En segundo lugar, este mismo hecho implica la centralidad del misterio de la Santísima Trinidad: "el evento trinitario" es la cifra de lo "específicamente cristiano". El mismo Magisterio lo dice sin ambigüedades:

"El misterio de la Trinidad es el misterio central de la fe y de la vida cristiana. Es el misterio de Dios en sí mismo. Es, pues, la fuente de todos los otros misterios de la fe; es la luz que los ilumina" (Catecismo de la Iglesia Católica, 234).

Ahora bien, confesar a la Santísima Trinidad en la fe de la Iglesia, decir que el Ser de Dios es una unidad -una comunión- de tres personas distintas, es decir mucho.
En la Antigua Alianza, al único a quien Dios había dado a conocer su nombre fue a Moisés, "a quien YHWH trataba cara a cara" (Dt 34, 10b). Dios, como hemos visto, se lo revela solemnemente en Éx 3, 14: "Este es mi nombre para siempre, por él seré invocado de generación en generación" (Ex 3, 15). Esto justifica que la Torá se cierre con estas elogiosas palabras: "No ha vuelto a surgir en Israel un profeta como Moisés" (Dt 34, 10a).

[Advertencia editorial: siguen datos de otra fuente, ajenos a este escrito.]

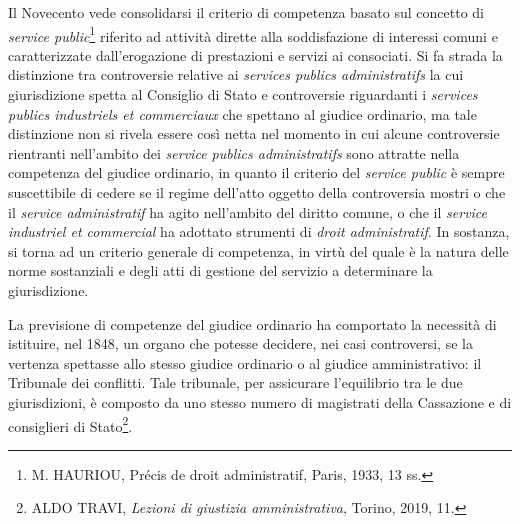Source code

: \documentclass[12pt,it,a4paper,]{report}
\begin{document}
Il Novecento vede consolidarsi il criterio di competenza basato sul
concetto di \emph{service public}\footnote{M. HAURIOU, Précis de droit
  administratif, Paris, 1933, 13 ss.} riferito ad attività dirette alla
soddisfazione di interessi comuni e caratterizzate dall'erogazione di
prestazioni e servizi ai consociati. Si fa strada la distinzione tra
controversie relative ai \emph{services publics administratifs} la cui
giurisdizione spetta al Consiglio di Stato e controversie riguardanti i
\emph{services publics industriels et commerciaux} che spettano al
giudice ordinario, ma tale distinzione non si rivela essere così netta
nel momento in cui alcune controversie rientranti nell'ambito dei
\emph{service publics administratifs} sono attratte nella competenza del
giudice ordinario, in quanto il criterio del \emph{service public} è
sempre suscettibile di cedere se il regime dell'atto oggetto della
controversia mostri o che il \emph{service administratif} ha agito
nell'ambito del diritto comune, o che il \emph{service industriel et
commercial} ha adottato strumenti di \emph{droit administratif}. In
sostanza, si torna ad un criterio generale di competenza, in virtù del
quale è la natura delle norme sostanziali e degli atti di gestione del
servizio a determinare la giurisdizione.

La previsione di competenze del giudice ordinario ha comportato la
necessità di istituire, nel 1848, un organo che potesse decidere, nei
casi controversi, se la vertenza spettasse allo stesso giudice ordinario
o al giudice amministrativo: il Tribunale dei conflitti. Tale tribunale,
per assicurare l'equilibrio tra le due giurisdizioni, è composto da uno
stesso numero di magistrati della Cassazione e di consiglieri di
Stato\footnote{ALDO TRAVI, \emph{Lezioni di giustizia amministrativa},
  Torino, 2019, 11.}.
\end{document}
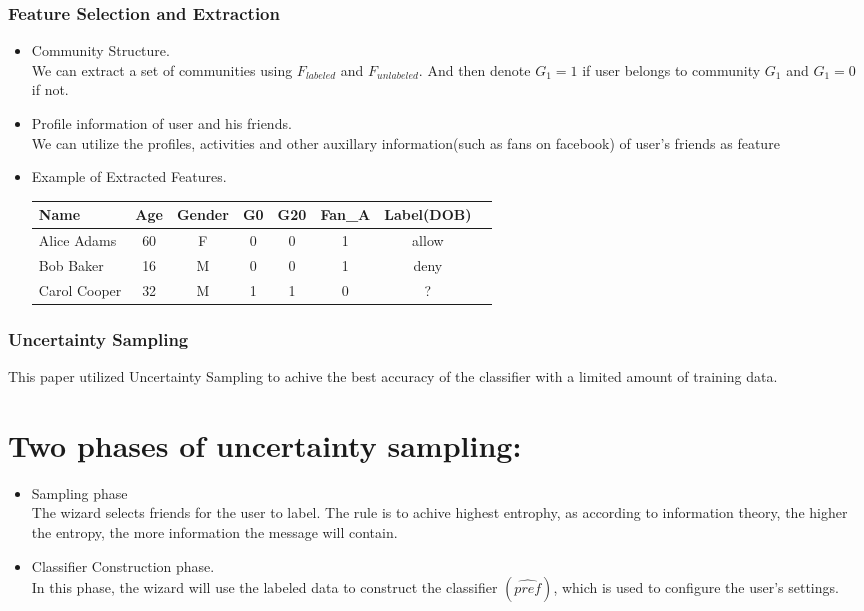 \documentclass{beamer}
\begin{document}
\begin{frame}[fragile]
\frametitle{Feature Selection and Extraction}
\begin{itemize}
\item Community Structure.\\
  We can extract a set of communities using $F_{labeled}$ and
  $F_{unlabeled}$. And then denote $G_1=1$ if user belongs to
  community $G_1$ and $G_1=0$ if not. 
\item Profile information of user and his friends. \\
  We can utilize the profiles, activities and other auxillary
  information(such as fans on facebook) of user's friends as
  feature 
\item Example of Extracted Features. \\
  \begin{tabular}{l*{6}{c}r}
    Name  & Age & Gender & G0 & G20  & Fan_A & Label(DOB) \\
    \hline
    Alice Adams  & 60 & F & 0 & 0 & 1 &  allow  \\
    Bob Baker    & 16 & M & 0 & 0 & 1 &  deny   \\
    Carol Cooper & 32 & M & 1 & 1 & 0 &  ?  \\
  \end{tabular}
\end{itemize}
\end{frame}
%
\begin{frame}
\frametitle{Uncertainty Sampling}
This paper utilized Uncertainty Sampling to achive the best accuracy of
the classifier with a limited amount of training data. 
\section*{Two phases of uncertainty sampling:}
\begin{itemize}
\item Sampling phase \\
  The wizard selects friends for the user to label. The rule is to
  achive highest entrophy, as according to information theory, the
  higher the entropy, the more information the message will contain.
\item Classifier Construction phase. \\
  In this phase, the wizard will use the labeled data to construct the
  classifier $(\widehat{pref})$, which is used to configure the user's
  settings. 
\end{itemize}
\end{frame}
\end{document}
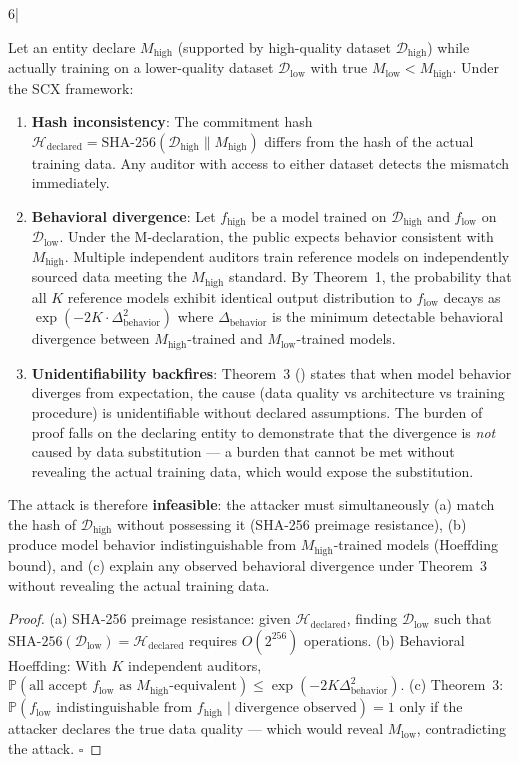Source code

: 6|\documentclass[12pt,a4paper]{article}
\begin{document}
\begin{theorem}[ ()]
\label{thm:substitution}
\rigorFull
Let an entity declare $M_{\text{high}}$ (supported by high-quality dataset $\mathcal{D}_{\text{high}}$) while actually training on a lower-quality dataset $\mathcal{D}_{\text{low}}$ with true $M_{\text{low}} < M_{\text{high}}$. Under the SCX framework:
\begin{enumerate}[label=(\roman*)]
    \item \textbf{Hash inconsistency}: The commitment hash $\mathcal{H}_{\text{declared}} = \text{SHA-256}(\mathcal{D}_{\text{high}} \| M_{\text{high}})$ differs from the hash of the actual training data. Any auditor with access to either dataset detects the mismatch immediately.
    \item \textbf{Behavioral divergence}: Let $f_{\text{high}}$ be a model trained on $\mathcal{D}_{\text{high}}$ and $f_{\text{low}}$ on $\mathcal{D}_{\text{low}}$. Under the M-declaration, the public expects behavior consistent with $M_{\text{high}}$. Multiple independent auditors train reference models on independently sourced data meeting the $M_{\text{high}}$ standard. By Theorem~1, the probability that all $K$ reference models exhibit identical output distribution to $f_{\text{low}}$ decays as $\exp(-2K \cdot \Delta_{\text{behavior}}^2)$ where $\Delta_{\text{behavior}}$ is the minimum detectable behavioral divergence between $M_{\text{high}}$-trained and $M_{\text{low}}$-trained models.
    \item \textbf{Unidentifiability backfires}: Theorem~3 () states that when model behavior diverges from expectation, the cause (data quality vs architecture vs training procedure) is unidentifiable without declared assumptions. The burden of proof falls on the declaring entity to demonstrate that the divergence is \emph{not} caused by data substitution — a burden that cannot be met without revealing the actual training data, which would expose the substitution.
\end{enumerate}
The attack is therefore \textbf{infeasible}: the attacker must simultaneously (a) match the hash of $\mathcal{D}_{\text{high}}$ without possessing it (SHA-256 preimage resistance), (b) produce model behavior indistinguishable from $M_{\text{high}}$-trained models (Hoeffding bound), and (c) explain any observed behavioral divergence under Theorem~3 without revealing the actual training data.
\end{theorem}

\begin{proof}
(a) SHA-256 preimage resistance: given $\mathcal{H}_{\text{declared}}$, finding $\mathcal{D}_{\text{low}}$ such that $\text{SHA-256}(\mathcal{D}_{\text{low}}) = \mathcal{H}_{\text{declared}}$ requires $O(2^{256})$ operations. (b) Behavioral Hoeffding: With $K$ independent auditors, $\mathbb{P}(\text{all accept } f_{\text{low}} \text{ as } M_{\text{high}}\text{-equivalent}) \le \exp(-2K\Delta_{\text{behavior}}^2)$. (c) Theorem~3: $\mathbb{P}(f_{\text{low}} \text{ indistinguishable from } f_{\text{high}} \mid \text{divergence observed}) = 1$ only if the attacker declares the true data quality — which would reveal $M_{\text{low}}$, contradicting the attack. $\square$
\end{proof}
\end{document}
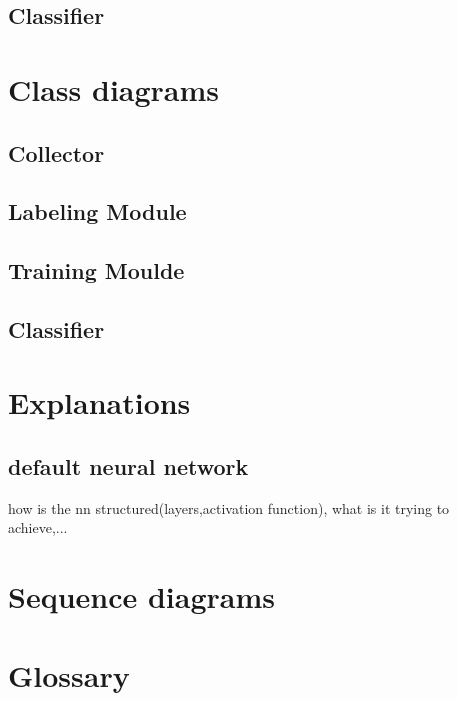 \documentclass[parskip=full]{scrartcl}
\begin{document}
\subsection{Classifier}


\section{Class diagrams}

\subsection{Collector}
\subsection{Labeling Module}
\subsection{Training Moulde}
\subsection{Classifier}


\section{Explanations}
\subsection{default neural network}
how is the nn structured(layers,activation function), what is it trying to achieve,...


\section{Sequence diagrams}

\section{Glossary}

%
\printnoidxglossaries
\end{document}
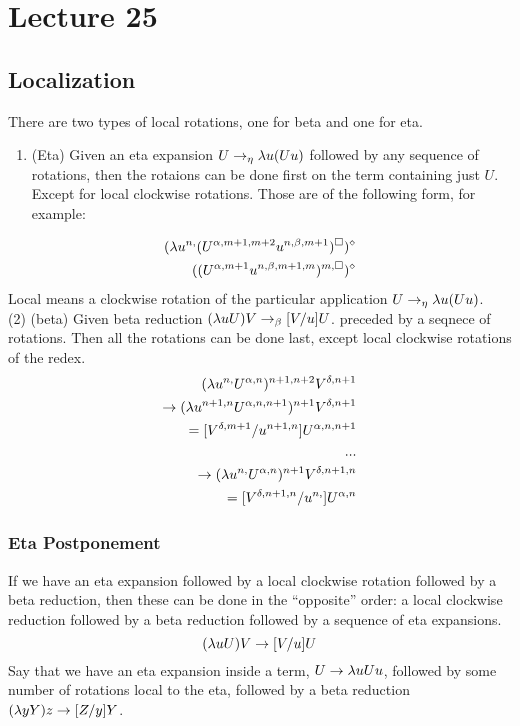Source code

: \chapter{Lecture 25}

\section{Localization}
There are two types of local rotations, one for beta and one for eta.

\begin{enumerate}[(1)]
  \item (Eta) Given an eta expansion $U \rightarrow_\eta \lambda u(Uu)$ followed by any sequence of rotations, then the rotaions can be done first on the term containing just $U$. Except for local clockwise rotations. Those are of the following form, for example:
\end{enumerate}
\begin{eqnarray*}
  (\lambda u^{n,} (U^{\alpha,m+1,m+2}u^{n,\beta,m+1})^\square)^\diamond\\
  ((U^{\alpha,m+1}u^{n,\beta,m+1,m})^{m,\square})^\diamond
\end{eqnarray*}
Local means a clockwise rotation of the particular application $U \rightarrow_\eta \lambda u(Uu)$.\\

(2) (beta) Given beta reduction $(\lambda uU)V \rightarrow_\beta [V/u]U$. preceded by a seqnece of rotations. Then all the rotations can be done last, except local clockwise rotations of the redex.
\begin{eqnarray*}
  (\l u^{n,}U^{\alpha,n})^{n+1,n+2}V^{\delta,n+1}\\
  \rightarrow (\l u^{n+1,n}U^{\alpha,n,n+1})^{n+1}V^{\delta,n+1}\\ %
  = [V^{\delta,m+1}/u^{n+1,n}]U^{\alpha,n,n+1}\\ %
  ...\\
  \rightarrow (\l u^{n,}U^{\alpha,n})^{n+1}V^{\delta,n+1,n}\\ %
  = [V^{\delta,n+1,n}/u^{n,}]U^{\alpha,n}
\end{eqnarray*}

\subsection{Eta Postponement}
If we have an eta expansion followed by a local clockwise rotation followed by a beta reduction, then these can be done in the ``opposite'' order: a local clockwise reduction followed by a beta reduction followed by a sequence of eta expansions.
\begin{equation*}
  (\lambda uU)V \rightarrow [V/u]U
\end{equation*}
Say that we have an eta expansion inside a term, $U \rightarrow \lambda uUu$, followed by some number of rotations local to the eta, followed by a beta reduction $(\lambda yY)z \rightarrow [Z/y]Y$.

Moisés es, pues, un testigo digno del más alto crédito, y entonces no tiene nada de sorprendente que el "Yo soy el que soy" que Dios le dijo como su propio nombre "para siempre" sea considerado por la Iglesia, hasta el día de hoy, como nombre de Dios.
Pero "la Ley se dio por medio de Moisés; la gracia y la verdad se hicieron por medio de Jesucristo" (Jn 1, 17). Moisés ya no es para nosotros el testigo último, el hombre que más de cerca conoció a Dios, porque nos dice el Evangelio: "A Dios nadie lo ha visto jamás. El Hijo único, el que está en el seno del Padre, ése lo ha contado" (Jn 1, 18). Por lo tanto, es a Jesús y ya no a Moisés a quien ha de dirigirse nuestra mirada para conocer el ser de Dios (cf. Heb 3, 1-6).
Sin embargo, no hay en esto una ruptura drástica con el Antiguo Testamento, ni siquiera con la "metafísica del Éxodo": la novedad cristiana no viene a negar que Dios sea el Ser, pero sí que Dios sea sin más el Ser. Para la metafísica cristiana clásica, el Ser de Dios es pura actualidad, y ese "exceso de positividad" –paradójicamente- "nos esconde el ser de Dios" , así como los rayos del sol, por su excesiva luminosidad, nos encandilan e impiden que veamos. Pues bien: la revelación de Jesucristo nos hace capaces, por así decir, de mirar al sol de frente. En Él podemos ver el rostro de Dios (cf. Jn 14, 9; 12, 45) y no sólo sus espaldas (cf. Ex 33, 20. 23): Él viene a mostrarnos no ya que Dios es el Ser, sino cómo es ese "Ser" de Dios por dentro. En su misterio pascual, Cristo, por así decirlo, ha desgarrado el "Yo soy" del Éxodo, como el velo del Templo (cf. Mt 27, 51), y con autoridad de Sumo Sacerdote nos ha permitido ingresar en el Sancta sanctorum de la intimidad divina (cf. Heb 9, 11-12). Y ya dentro del Santuario, de la mano de Jesús, vemos, en Él, que "Dios es amor" (1 Jn 4, 8. 16).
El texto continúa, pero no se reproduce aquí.